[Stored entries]
"""
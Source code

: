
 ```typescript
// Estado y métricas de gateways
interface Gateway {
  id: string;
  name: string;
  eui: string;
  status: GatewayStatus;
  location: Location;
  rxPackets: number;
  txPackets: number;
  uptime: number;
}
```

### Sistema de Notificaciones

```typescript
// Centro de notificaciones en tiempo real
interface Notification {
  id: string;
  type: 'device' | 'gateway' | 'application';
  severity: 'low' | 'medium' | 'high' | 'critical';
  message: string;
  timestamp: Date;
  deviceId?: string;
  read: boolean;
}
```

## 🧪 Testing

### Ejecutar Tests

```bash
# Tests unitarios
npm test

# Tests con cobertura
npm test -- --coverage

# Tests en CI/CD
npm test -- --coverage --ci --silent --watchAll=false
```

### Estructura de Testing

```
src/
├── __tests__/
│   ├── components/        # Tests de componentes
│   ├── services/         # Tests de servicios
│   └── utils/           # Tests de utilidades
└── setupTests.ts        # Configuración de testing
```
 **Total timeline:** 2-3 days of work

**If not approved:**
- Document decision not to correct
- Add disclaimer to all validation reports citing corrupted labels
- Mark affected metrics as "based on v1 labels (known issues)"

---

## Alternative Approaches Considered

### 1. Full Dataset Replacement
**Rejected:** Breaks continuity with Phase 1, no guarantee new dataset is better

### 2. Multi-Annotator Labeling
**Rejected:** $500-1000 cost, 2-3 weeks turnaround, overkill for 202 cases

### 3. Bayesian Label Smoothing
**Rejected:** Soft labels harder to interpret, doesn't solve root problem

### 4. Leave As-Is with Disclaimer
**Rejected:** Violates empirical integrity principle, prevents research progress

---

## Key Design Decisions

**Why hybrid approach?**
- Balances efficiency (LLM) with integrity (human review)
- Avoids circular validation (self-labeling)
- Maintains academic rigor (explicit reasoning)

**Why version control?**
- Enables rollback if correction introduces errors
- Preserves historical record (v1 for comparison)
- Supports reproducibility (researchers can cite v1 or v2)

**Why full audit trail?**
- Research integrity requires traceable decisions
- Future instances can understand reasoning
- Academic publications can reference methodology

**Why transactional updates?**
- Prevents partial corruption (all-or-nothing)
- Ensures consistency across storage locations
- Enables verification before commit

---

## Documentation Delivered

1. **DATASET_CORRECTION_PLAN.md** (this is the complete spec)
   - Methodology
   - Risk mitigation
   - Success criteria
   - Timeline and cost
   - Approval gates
"""
Your response should be the lines of the entries above that include the string "coverage".

npm test -- --coverage
npm test -- --coverage --ci --silent --watchAll=false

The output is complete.